Entrevista:O Estado inteligente

domingo, julho 10, 2011

DANUZA LEÃO Queima de arquivo




Não existe nada melhor do que uma agenda novinha em folha, com todas as páginas em branco


OUTRO DIA ME programei para passar a limpo a agenda de telefones, coisa que não fazia havia cinco anos. Eu talvez seja a última pessoa a ter uma agenda de papel, mas como sou romântica e sentimental, é assim, e pronto. Não existe nada melhor do que uma agenda novinha em folha, com todas as páginas em branco.

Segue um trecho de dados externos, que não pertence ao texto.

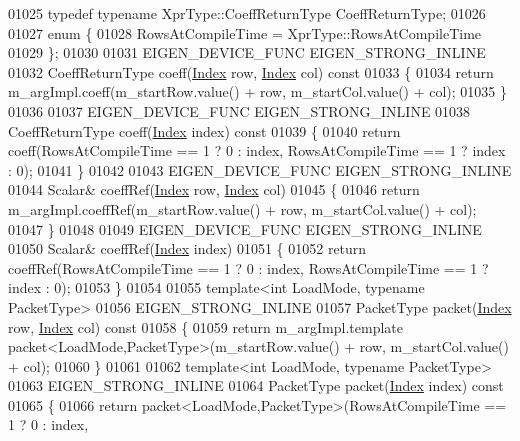 \begin{DoxyCode}
01025   \textcolor{keyword}{typedef} \textcolor{keyword}{typename} XprType::CoeffReturnType CoeffReturnType;
01026 
01027   \textcolor{keyword}{enum} \{
01028     RowsAtCompileTime = XprType::RowsAtCompileTime
01029   \};
01030  
01031   EIGEN\_DEVICE\_FUNC EIGEN\_STRONG\_INLINE
01032   CoeffReturnType coeff(\hyperlink{namespace_eigen_a62e77e0933482dafde8fe197d9a2cfde}{Index} row, \hyperlink{namespace_eigen_a62e77e0933482dafde8fe197d9a2cfde}{Index} col)\textcolor{keyword}{ const}
01033 \textcolor{keyword}{  }\{ 
01034     \textcolor{keywordflow}{return} m\_argImpl.coeff(m\_startRow.value() + row, m\_startCol.value() + col); 
01035   \}
01036   
01037   EIGEN\_DEVICE\_FUNC EIGEN\_STRONG\_INLINE
01038   CoeffReturnType coeff(\hyperlink{namespace_eigen_a62e77e0933482dafde8fe197d9a2cfde}{Index} index)\textcolor{keyword}{ const}
01039 \textcolor{keyword}{  }\{ 
01040     \textcolor{keywordflow}{return} coeff(RowsAtCompileTime == 1 ? 0 : index, RowsAtCompileTime == 1 ? index : 0);
01041   \}
01042 
01043   EIGEN\_DEVICE\_FUNC EIGEN\_STRONG\_INLINE
01044   Scalar& coeffRef(\hyperlink{namespace_eigen_a62e77e0933482dafde8fe197d9a2cfde}{Index} row, \hyperlink{namespace_eigen_a62e77e0933482dafde8fe197d9a2cfde}{Index} col)
01045   \{ 
01046     \textcolor{keywordflow}{return} m\_argImpl.coeffRef(m\_startRow.value() + row, m\_startCol.value() + col); 
01047   \}
01048   
01049   EIGEN\_DEVICE\_FUNC EIGEN\_STRONG\_INLINE
01050   Scalar& coeffRef(\hyperlink{namespace_eigen_a62e77e0933482dafde8fe197d9a2cfde}{Index} index)
01051   \{ 
01052     \textcolor{keywordflow}{return} coeffRef(RowsAtCompileTime == 1 ? 0 : index, RowsAtCompileTime == 1 ? index : 0);
01053   \}
01054  
01055   \textcolor{keyword}{template}<\textcolor{keywordtype}{int} LoadMode, \textcolor{keyword}{typename} PacketType>
01056   EIGEN\_STRONG\_INLINE
01057   PacketType packet(\hyperlink{namespace_eigen_a62e77e0933482dafde8fe197d9a2cfde}{Index} row, \hyperlink{namespace_eigen_a62e77e0933482dafde8fe197d9a2cfde}{Index} col)\textcolor{keyword}{ const }
01058 \textcolor{keyword}{  }\{ 
01059     \textcolor{keywordflow}{return} m\_argImpl.template packet<LoadMode,PacketType>(m\_startRow.value() + row, m\_startCol.value() + 
      col); 
01060   \}
01061 
01062   \textcolor{keyword}{template}<\textcolor{keywordtype}{int} LoadMode, \textcolor{keyword}{typename} PacketType>
01063   EIGEN\_STRONG\_INLINE
01064   PacketType packet(\hyperlink{namespace_eigen_a62e77e0933482dafde8fe197d9a2cfde}{Index} index)\textcolor{keyword}{ const }
01065 \textcolor{keyword}{  }\{ 
01066     \textcolor{keywordflow}{return} packet<LoadMode,PacketType>(RowsAtCompileTime == 1 ? 0 : index,

\end{DoxyCode}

É quase igual a recomeçar a vida, com muitas delícias e algum tormento.
No dia marcado, comecei a saber dos últimos escândalos pelos jornais, e quando li sobre o inacreditável código de ética do nosso inacreditável governador Sérgio Cabral, achei que tinha mais o que fazer; toda animada, comecei pela letra A, achando que ia ser tudo uma delícia, e no princípio até foi. Mas percebi que a cada nome era preciso fazer uma opção e reavaliar as relações para saber se valia a pena tê-las na agenda nova. Algumas eu tinha certeza que sim, outras que não, e algumas, francamente não sabia.
Aquela amiga com quem abri meu coração tantas vezes, com quem ficava horas no telefone falando do passado e fazendo planos para o futuro; com ela desabafei, ri e chorei, juntas compartilhamos alegrias e tristezas. Gostava dela de verdade, mas na verdade, entre nós só havia em comum o fato de sermos solteiras, nos encontrarmos todos os dias na ginástica e, frequentemente, à noite, para a balada, o que não chega a ser muito. Um dia ela mudou para outro bairro, se casou, teve um filho, e os telefonemas, claro, foram rareando. Se nos cruzarmos hoje em algum lugar vai ser um prazer -será mesmo?- mas sinceramente: vou ligar para ela algum dia na vida? Finjo que estou na dúvida, mas já sei que não.
Responder a essa pergunta é um exercício de autoconhecimento. Será que eu não tenho sentimentos e de tudo o que passamos juntas não sobrou nada? Sobrou uma amizade, sim, só que ela agora faz parte do passado, e as lembranças -poucas- vão ficar só no coração, não na agenda. Aliás, eu nunca liguei para ela, mas nem ela para mim.
A cada nome vinham coisas na cabeça, e na letra L já tinha passado metade da minha vida a limpo. De algumas, lembrei com prazer -e doeu, por já terem passado- e de outras, preferia ter esquecido. Aquela empregada que trabalhou para mim durante anos e que foi testemunha de todas as coisas -as boas e as péssimas- e para quem nunca mais telefonei. E o remorso? Vou ligar, adoro ela, mas já sei que vou sofrer.
Mas tem outras: houve um homem por quem um dia inventei sei lá o quê, e como essas invenções têm prazo de validade curto, logo chegou a hora de desinventar. Um dia, num aeroporto, achei que era ele e enfiei a cara no jornal para não ter que falar. Podia pintar tomar um café, com direito a perguntas sobre como vai a vida, só que a última coisa no mundo de que eu queria saber era da vida dele, e ele, provavelmente, da minha. E se nosso avião fosse o mesmo? E conversar, durante a viagem? Essa foi até fácil: ele não foi para a agenda nova.
E os que estão na agenda, mas que você não vê há 20 anos, como estarão? A memória protege e nos faz lembrar da pessoa como da última vez em que a vimos, mas a vida deixa marcas no rosto e na alma. Quando você vê essas marcas no outro, sofre e pensa que está sofrendo por ele, mas na verdade está sofrendo por você mesma. Afinal, os 20 anos não passaram só para ele.
Refazer uma agenda é uma queima de arquivo, e ninguém passa por isso impunemente; a vida é cruel, e em alguns casos, a única defesa é endurecer, e sem nenhuma ternura.